Quando foi sabido da vinda dos fiscais, as outras mesas assumiram um tom ainda mais direto. O debate ‘Literatura arco-íris’, na qual levava escritores LGBTQ+ para falarem de suas obras, foi interrompido pelo escritor Michel Uchiha, pedindo a união de todos em direção ao Pavilhão das Artes, onde os fiscais se encontravam. Anteriormente, já havia sido realizado um beijaço como forma de protesto. A advogada Giowana Cambrone disse ao auditório, antes que todos se reunissem ao lado de fora.
“Os órgãos censores estão aqui recolhendo livros. Eles estão atacando nossas existências, liberdade de expressão e o estado democrático de direito”
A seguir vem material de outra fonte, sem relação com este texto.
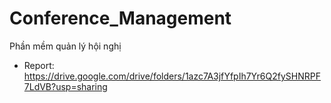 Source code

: # Conference_Management
Phần mềm quản lý hội nghị
+ Report: https://drive.google.com/drive/folders/1azc7A3jfYfpIh7Yr6Q2fySHNRPF7LdVB?usp=sharing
A chegada de fiscais da prefeitura, por volta das 18h, colocou um clima maior de pânico no ar. Esses acabaram por ficar por duras horas conversando com a direção da Bienal, em uma tentativa de impedir a entrada desses. Contudo, os agentes públicos entraram à paisana no evento.
Com livros em mãos – dos quais muitos faziam parte dos distribuídos por Felipe Neto em sua ação -, centenas de leitores faziam ecoar gritos como “Fora Crivella” e “Não vai ter censura”. Em uma marcha pelos quatro pavilhões que compõem a feira, o movimento acabou ganhando mais adeptos e tomando os holofotes dos eventos.
Entre os líderes da manifestação estavam Uchiha e a autora Marcela Passos. O primeiro tenta levar suas publicações como causa social propriamente, por isso toda a situação o marcou.
“Parte dos lucros dos meus livros são aplicados para instituições com LGBTs em situação de vulnerabilidade. Amanhã [dia 8] nós vamos trazer essas pessoas para que eles tenham acesso a cultura”, conta. “Eu não quero que mais pessoas passem pelo que eu passei. Eu quero que mais pessoas tenham acesso a nossas histórias, quero que mais pessoas sejam conscientizadas, eu quero que as pessoas olhem para pessoas diferentes, quero que as pessoas entendam, de verdade, o que é diversidade”.